Now obviously, as a bloke who was desperate for the toilet at the time, I thought they were marvellous, past 11pm you have to pay to get in everywhere and it saved me having to nip off down an alley. 

Although one of the girls I was with thinks they are disgusting and I can see her point, especially if people decide to use them in the daytime! 

What do you think Bristol urbanites, are they a good idea?


----------



## Geri (Jun 23, 2008)

I have seen them, but I've never seen anybody use one. I don't go into town at night though much.


----------



## spacemonkey (Jun 23, 2008)

Geri said:


> I have seen them, but I've never seen anybody use one. I don't go into town at night though much.



They seemed to be getting a fair amount of usage!


----------



## salem (Jun 23, 2008)

spacemonkey said:


> Although one of the girls I was with thinks they are disgusting and I can see her point, especially if people decide to use them in the daytime!



I use the ones in Soho during the day


----------



## spacemonkey (Jun 23, 2008)

salem said:


> I use the ones in Soho during the day



That was the other thing I was going to ask...wasn't sure if it was just Bristol or if any other cities have them...


----------



## electrogirl (Jun 24, 2008)

they get them out for the harbour festival and things liek that, are you sure there wasn't an eventy type thing going on?


----------



## Sunspots (Jun 24, 2008)

Are we talking about these?...







I don't often venture out into the centre on a Friday/Saturday night, but they seem to be strategically placed for the night on the routes between various meat market clubs/bars.  (-Bottom of Corn St, by the harbourside, etc.)


----------



## electrogirl (Jun 24, 2008)

Sunspots said:


> Are we talking about these?...
> 
> 
> 
> ...



oh those! i thought he meant portaloos.

confusing.


----------



## kalidarkone (Jun 24, 2008)

So where are the girls supposed to wee then? Aside from in an alley? My bladder aint what it once was *sighs*


----------



## strung out (Jun 24, 2008)

they dont have them out in the daytime


----------



## Lost Zoot (Jun 24, 2008)

sometimes they do, there fairly gross


----------



## gentlegreen (Jun 25, 2008)

holy cow 

Clochemerle's was positively modest by comparison.


----------



## Zaskar (Jul 10, 2008)

They shouldnt have closed all the cottag - er - public loos and we wouldnt be in this bloody mess.

And what about the women?


----------



## mr steev (Jul 10, 2008)

spacemonkey said:


> Although one of the girls I was with thinks they are disgusting





We all have to piss. I really don't understand what the problem is. Surely it's more hygenic than pissing up an alleyway.

Agree that there should be some proviso for women too though.


----------



## Chemical needs (Jul 10, 2008)

We've got ones that pop out of the ground in Newquay...


----------



## butterfly child (Jul 26, 2008)

They provide them for the men because it's generally men that piss in doorwells and against windows, etc.

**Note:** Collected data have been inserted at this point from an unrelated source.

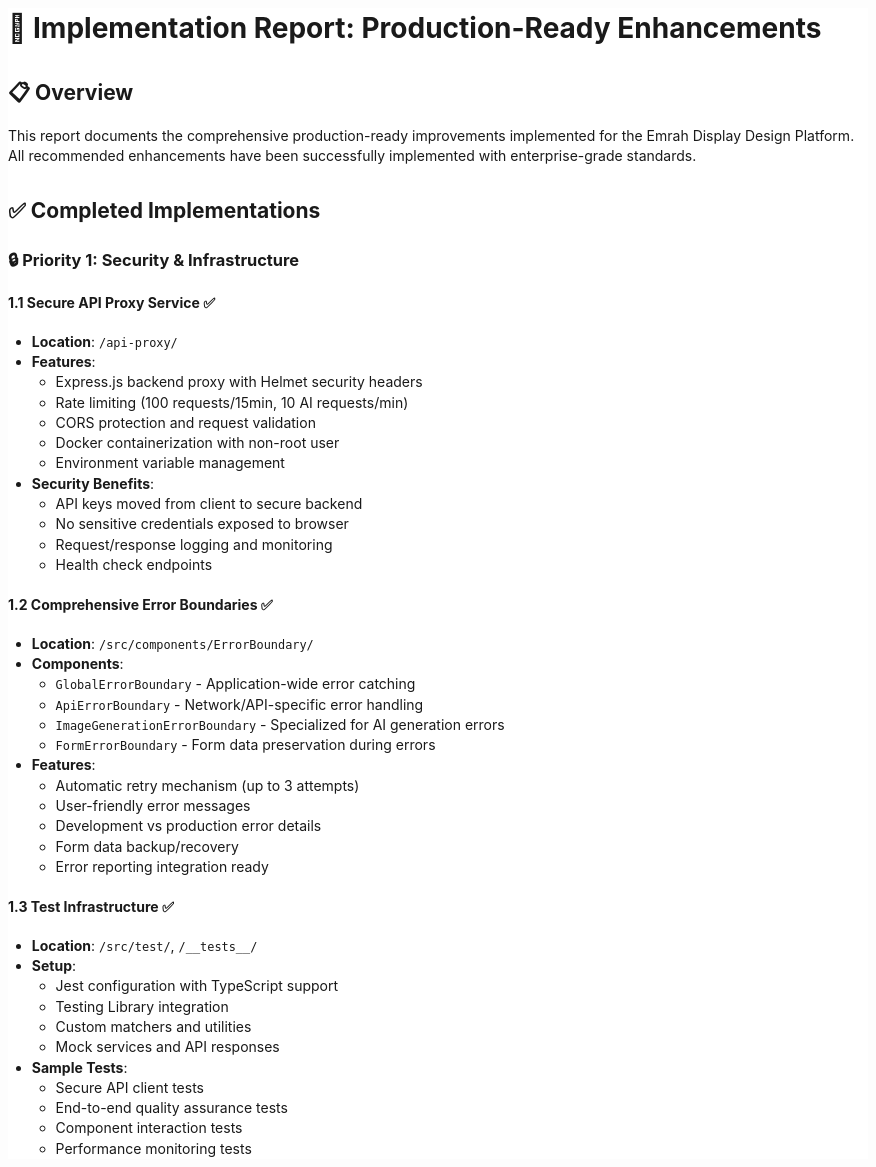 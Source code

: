 # 🚀 Implementation Report: Production-Ready Enhancements

## 📋 Overview

This report documents the comprehensive production-ready improvements implemented for the Emrah Display Design Platform. All recommended enhancements have been successfully implemented with enterprise-grade standards.

## ✅ Completed Implementations

### 🔒 **Priority 1: Security & Infrastructure**

#### 1.1 Secure API Proxy Service ✅
- **Location**: `/api-proxy/`
- **Features**:
  - Express.js backend proxy with Helmet security headers
  - Rate limiting (100 requests/15min, 10 AI requests/min)
  - CORS protection and request validation
  - Docker containerization with non-root user
  - Environment variable management
- **Security Benefits**:
  - API keys moved from client to secure backend
  - No sensitive credentials exposed to browser
  - Request/response logging and monitoring
  - Health check endpoints

#### 1.2 Comprehensive Error Boundaries ✅
- **Location**: `/src/components/ErrorBoundary/`
- **Components**:
  - `GlobalErrorBoundary` - Application-wide error catching
  - `ApiErrorBoundary` - Network/API-specific error handling
  - `ImageGenerationErrorBoundary` - Specialized for AI generation errors
  - `FormErrorBoundary` - Form data preservation during errors
- **Features**:
  - Automatic retry mechanism (up to 3 attempts)
  - User-friendly error messages
  - Development vs production error details
  - Form data backup/recovery
  - Error reporting integration ready

#### 1.3 Test Infrastructure ✅
- **Location**: `/src/test/`, `/__tests__/`
- **Setup**:
  - Jest configuration with TypeScript support
  - Testing Library integration
  - Custom matchers and utilities
  - Mock services and API responses
- **Sample Tests**:
  - Secure API client tests
  - End-to-end quality assurance tests
  - Component interaction tests
  - Performance monitoring tests

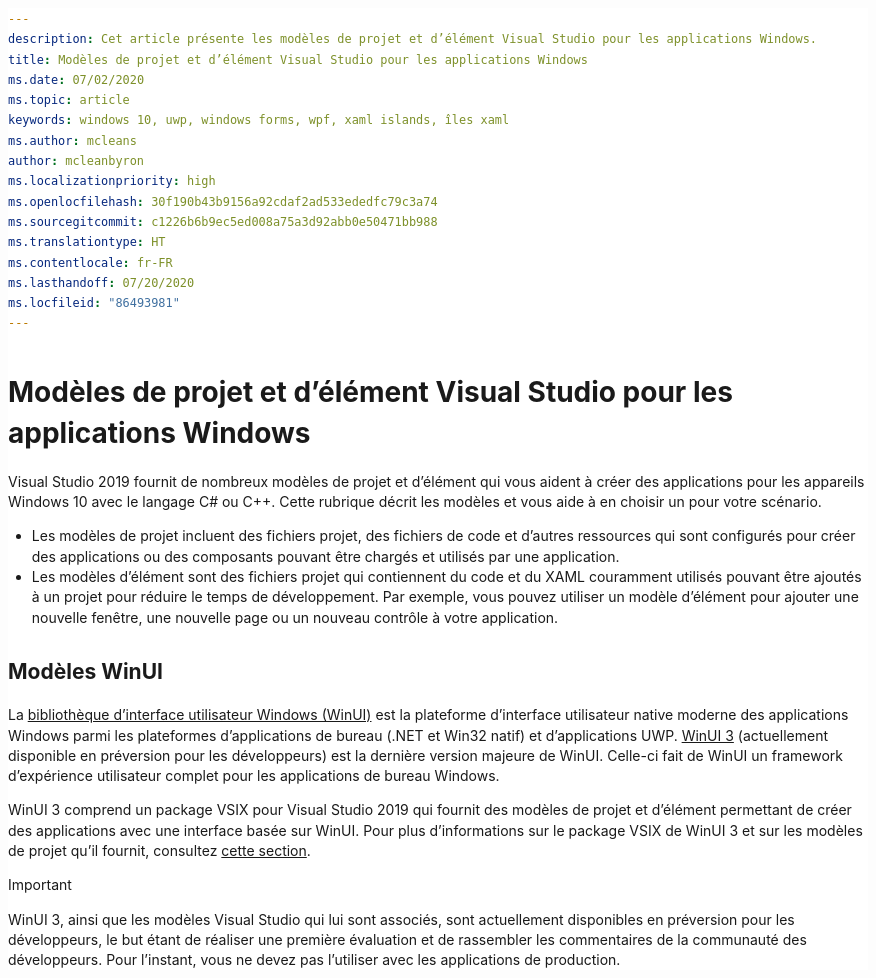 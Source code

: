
 ```yaml
---
description: Cet article présente les modèles de projet et d’élément Visual Studio pour les applications Windows.
title: Modèles de projet et d’élément Visual Studio pour les applications Windows
ms.date: 07/02/2020
ms.topic: article
keywords: windows 10, uwp, windows forms, wpf, xaml islands, îles xaml
ms.author: mcleans
author: mcleanbyron
ms.localizationpriority: high
ms.openlocfilehash: 30f190b43b9156a92cdaf2ad533ededfc79c3a74
ms.sourcegitcommit: c1226b6b9ec5ed008a75a3d92abb0e50471bb988
ms.translationtype: HT
ms.contentlocale: fr-FR
ms.lasthandoff: 07/20/2020
ms.locfileid: "86493981"
---
```

# <a name="visual-studio-project-and-item-templates-for-windows-apps"></a>Modèles de projet et d’élément Visual Studio pour les applications Windows

Visual Studio 2019 fournit de nombreux modèles de projet et d’élément qui vous aident à créer des applications pour les appareils Windows 10 avec le langage C\# ou C++. Cette rubrique décrit les modèles et vous aide à en choisir un pour votre scénario.

* Les modèles de projet incluent des fichiers projet, des fichiers de code et d’autres ressources qui sont configurés pour créer des applications ou des composants pouvant être chargés et utilisés par une application.
* Les modèles d’élément sont des fichiers projet qui contiennent du code et du XAML couramment utilisés pouvant être ajoutés à un projet pour réduire le temps de développement. Par exemple, vous pouvez utiliser un modèle d’élément pour ajouter une nouvelle fenêtre, une nouvelle page ou un nouveau contrôle à votre application.

## <a name="winui-templates"></a>Modèles WinUI

La [bibliothèque d’interface utilisateur Windows (WinUI)](../winui/index.md) est la plateforme d’interface utilisateur native moderne des applications Windows parmi les plateformes d’applications de bureau (.NET et Win32 natif) et d’applications UWP. [WinUI 3](../winui/winui3/index.md) (actuellement disponible en préversion pour les développeurs) est la dernière version majeure de WinUI. Celle-ci fait de WinUI un framework d’expérience utilisateur complet pour les applications de bureau Windows.

WinUI 3 comprend un package VSIX pour Visual Studio 2019 qui fournit des modèles de projet et d’élément permettant de créer des applications avec une interface basée sur WinUI. Pour plus d’informations sur le package VSIX de WinUI 3 et sur les modèles de projet qu’il fournit, consultez [cette section](../winui/winui3/index.md#install-winui-3-preview-2).

> [!IMPORTANT]
> WinUI 3, ainsi que les modèles Visual Studio qui lui sont associés, sont actuellement disponibles en préversion pour les développeurs, le but étant de réaliser une première évaluation et de rassembler les commentaires de la communauté des développeurs. Pour l’instant, vous ne devez pas l’utiliser avec les applications de production.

Women have some decorum, apparently!

The ones in Amsterdam blew me away the first time we went, although they were a bit whiffy!


----------



## Epona (Jul 27, 2008)

butterfly child said:


> They provide them for the men because it's generally men that piss in doorwells and against windows, etc.
> 
> Women have some decorum, apparently!



I think it's more likely to be the case that most women don't want to bare all if they need a wee when making their way home from a night out and would rather suffer even extreme discomfort and perhaps pee themselves quietly on the bus rather than drop their trousers/knickers in an alleyway, whenever I've been that desperate it makes me feel as if I'm very vulnerable!

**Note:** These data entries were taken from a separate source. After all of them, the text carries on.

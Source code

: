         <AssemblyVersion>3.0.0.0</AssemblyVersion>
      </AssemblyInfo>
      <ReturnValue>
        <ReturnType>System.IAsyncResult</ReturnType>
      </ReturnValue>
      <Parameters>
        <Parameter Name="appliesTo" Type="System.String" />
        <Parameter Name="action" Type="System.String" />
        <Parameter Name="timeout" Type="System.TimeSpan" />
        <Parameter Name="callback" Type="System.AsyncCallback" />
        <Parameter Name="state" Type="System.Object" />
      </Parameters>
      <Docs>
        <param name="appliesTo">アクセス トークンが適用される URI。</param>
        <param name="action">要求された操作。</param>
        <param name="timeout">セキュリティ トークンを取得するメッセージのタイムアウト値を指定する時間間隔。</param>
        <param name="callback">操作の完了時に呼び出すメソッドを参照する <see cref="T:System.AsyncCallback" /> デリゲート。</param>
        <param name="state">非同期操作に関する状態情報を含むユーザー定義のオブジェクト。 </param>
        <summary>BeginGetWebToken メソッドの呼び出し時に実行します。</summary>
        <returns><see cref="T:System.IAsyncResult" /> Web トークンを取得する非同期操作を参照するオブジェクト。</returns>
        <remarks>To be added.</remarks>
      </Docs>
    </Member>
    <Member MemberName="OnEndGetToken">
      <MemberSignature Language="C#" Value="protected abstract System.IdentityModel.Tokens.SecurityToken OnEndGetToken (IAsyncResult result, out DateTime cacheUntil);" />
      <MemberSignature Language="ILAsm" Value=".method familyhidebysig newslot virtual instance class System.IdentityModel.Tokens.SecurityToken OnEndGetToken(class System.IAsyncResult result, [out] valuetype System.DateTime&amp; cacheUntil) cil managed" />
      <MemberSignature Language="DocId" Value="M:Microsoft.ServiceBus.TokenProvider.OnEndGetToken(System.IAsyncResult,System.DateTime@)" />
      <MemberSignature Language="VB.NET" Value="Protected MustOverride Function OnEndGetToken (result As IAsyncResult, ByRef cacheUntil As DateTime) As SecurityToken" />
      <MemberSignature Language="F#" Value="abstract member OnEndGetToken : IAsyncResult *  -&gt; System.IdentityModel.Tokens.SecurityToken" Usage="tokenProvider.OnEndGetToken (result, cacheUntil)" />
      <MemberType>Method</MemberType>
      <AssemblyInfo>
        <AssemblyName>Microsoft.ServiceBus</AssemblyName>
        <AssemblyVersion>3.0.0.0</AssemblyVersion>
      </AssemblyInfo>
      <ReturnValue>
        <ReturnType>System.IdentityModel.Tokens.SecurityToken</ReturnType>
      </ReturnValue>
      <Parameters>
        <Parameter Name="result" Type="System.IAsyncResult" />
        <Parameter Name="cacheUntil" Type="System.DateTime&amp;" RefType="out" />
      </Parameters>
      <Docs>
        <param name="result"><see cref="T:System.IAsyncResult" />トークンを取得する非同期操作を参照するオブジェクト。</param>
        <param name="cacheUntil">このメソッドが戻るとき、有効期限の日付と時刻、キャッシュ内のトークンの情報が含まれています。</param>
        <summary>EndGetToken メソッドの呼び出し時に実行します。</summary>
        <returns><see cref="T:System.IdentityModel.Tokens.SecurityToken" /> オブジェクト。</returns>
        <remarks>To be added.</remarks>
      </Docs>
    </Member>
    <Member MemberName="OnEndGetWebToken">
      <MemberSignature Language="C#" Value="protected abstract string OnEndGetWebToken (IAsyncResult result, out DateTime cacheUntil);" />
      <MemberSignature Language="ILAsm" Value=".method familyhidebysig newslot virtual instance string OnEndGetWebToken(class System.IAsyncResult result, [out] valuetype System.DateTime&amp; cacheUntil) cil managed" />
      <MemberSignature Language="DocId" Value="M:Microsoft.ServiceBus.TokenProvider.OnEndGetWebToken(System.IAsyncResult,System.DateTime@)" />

Sorry if this is TMI but my bladder is not what it once was, and the lack of public conveniences, especially in the evening, pisses me right off - and the provision of nice useful facilities for men is just rubbing it in that I have nowhere to bloody go!!!


----------



## JTG (Jul 27, 2008)

They generally magically appear on a Friday afternoon/evening ready for the weekend assault. Anyone thinking they're 'disgusting' clearly never had to walk down Corn Street/Baldwin Street etc when they were flowing with rivers of piss from the morons who felt the need to go in a doorway.


----------



## xenon (Jul 27, 2008)

electrogirl said:


> they get them out for the harbour festival and things liek that, are you sure there wasn't an eventy type thing going on?

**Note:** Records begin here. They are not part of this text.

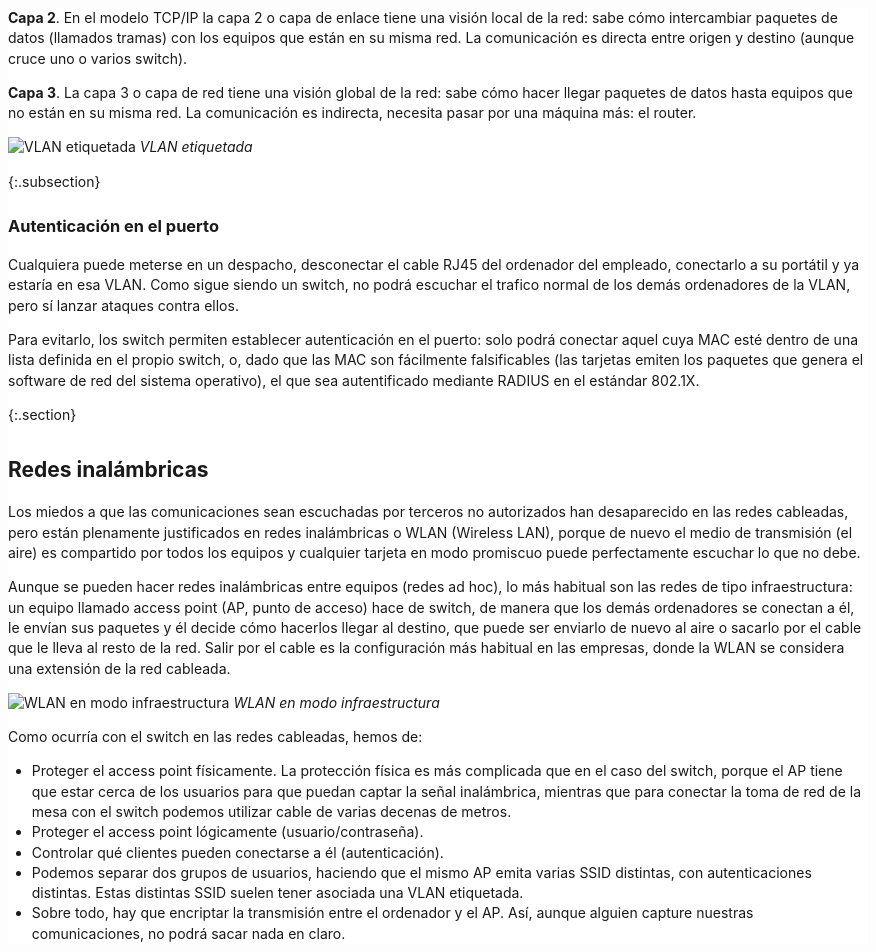 **Capa 2**. En el modelo TCP/IP la capa 2 o capa de enlace tiene una visión local de la red: sabe cómo intercambiar paquetes de datos (llamados tramas) con los equipos que están en su misma red. La comunicación es directa entre origen y destino (aunque cruce uno o varios switch).

**Capa 3**. La capa 3 o capa de red tiene una visión global de la red: sabe cómo hacer llegar paquetes de datos hasta equipos que no están en su misma red. La comunicación es indirecta, necesita pasar por una máquina más: el router.


![VLAN etiquetada](vlanEtiquetada.png)
_VLAN etiquetada_

{:.subsection}
### Autenticación en el puerto

Cualquiera puede meterse en un despacho, desconectar el cable RJ45 del ordenador del empleado, conectarlo a su portátil y ya estaría en esa VLAN. Como sigue siendo un switch, no podrá escuchar el trafico normal de los demás ordenadores de la VLAN, pero sí lanzar ataques contra ellos.

Para evitarlo, los switch permiten establecer autenticación en el puerto: solo podrá conectar aquel cuya MAC esté dentro de una lista definida en el propio switch, o, dado que las MAC son fácilmente falsificables (las tarjetas emiten los paquetes que genera el software de red del sistema operativo), el que sea autentificado mediante RADIUS en el estándar 802.1X.

{:.section}
## Redes inalámbricas

Los miedos a que las comunicaciones sean escuchadas por terceros no autorizados han desaparecido en las redes cableadas, pero están plenamente justificados en redes inalámbricas o WLAN (Wireless LAN), porque de nuevo el medio de transmisión (el aire) es compartido por todos los equipos y cualquier tarjeta en modo promiscuo puede perfectamente escuchar lo que no debe.

Aunque se pueden hacer redes inalámbricas entre equipos (redes ad hoc), lo más habitual son las redes de tipo infraestructura: un equipo llamado access point (AP, punto de acceso) hace de switch, de manera que los demás ordenadores se conectan a él, le envían sus paquetes y él decide cómo hacerlos llegar al destino, que puede ser enviarlo de nuevo al aire o sacarlo por el cable que le lleva al resto de la red. Salir por el cable es la configuración más habitual en las empresas, donde la WLAN se considera una extensión de la red cableada.


![WLAN en modo infraestructura](wlanInfraestructura.png)
_WLAN en modo infraestructura_

Como ocurría con el switch en las redes cableadas, hemos de:

- Proteger el access point físicamente. La protección física es más complicada que en el caso del switch, porque el AP tiene que estar cerca de los usuarios para que puedan captar la señal inalámbrica, mientras que para conectar la toma de red de la mesa con el switch podemos utilizar cable de varias decenas de metros.
- Proteger el access point lógicamente (usuario/contraseña).
- Controlar qué clientes pueden conectarse a él (autenticación).
- Podemos separar dos grupos de usuarios, haciendo que el mismo AP emita varias SSID distintas, con autenticaciones distintas. Estas distintas SSID suelen tener asociada una VLAN etiquetada.
- Sobre todo, hay que encriptar la transmisión entre el ordenador y el AP. Así, aunque alguien capture nuestras comunicaciones, no podrá sacar nada en claro.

They're out most Saturdays AFAIK. We were drinking on King Street last week and there was one just there. 

I wonder what happens to the piss. They should recover the nitrate from it.
</environmental>


----------



## xenon (Jul 27, 2008)

Chemical needs said:


> We've got ones that pop out of the ground in Newquay...




Yeah think they wanted to try that here. . Went for the cheaper option of a little crane thing dropping them off.


----------



## JTG (Jul 27, 2008)

xenon said:


> They're out most Saturdays AFAIK. We were drinking on King Street last week and there was one just there.
> 
> I wonder what happens to the piss. They should recover the nitrate from it.
> </environmental>



most of it gets collected by the bars and served up again the following evening


----------



## xenon (Jul 27, 2008)

. Good point.


----------



## doctor_strange (Jul 28, 2008)

I've never seen these, but then I tend to stay clear of meat market areas on Friday and Saturday night. I think it's a good idea though, and obviously easier to provide for men than for women. You'd have to be a right mimsy to find it disgusting. Everyone has to piss.


----------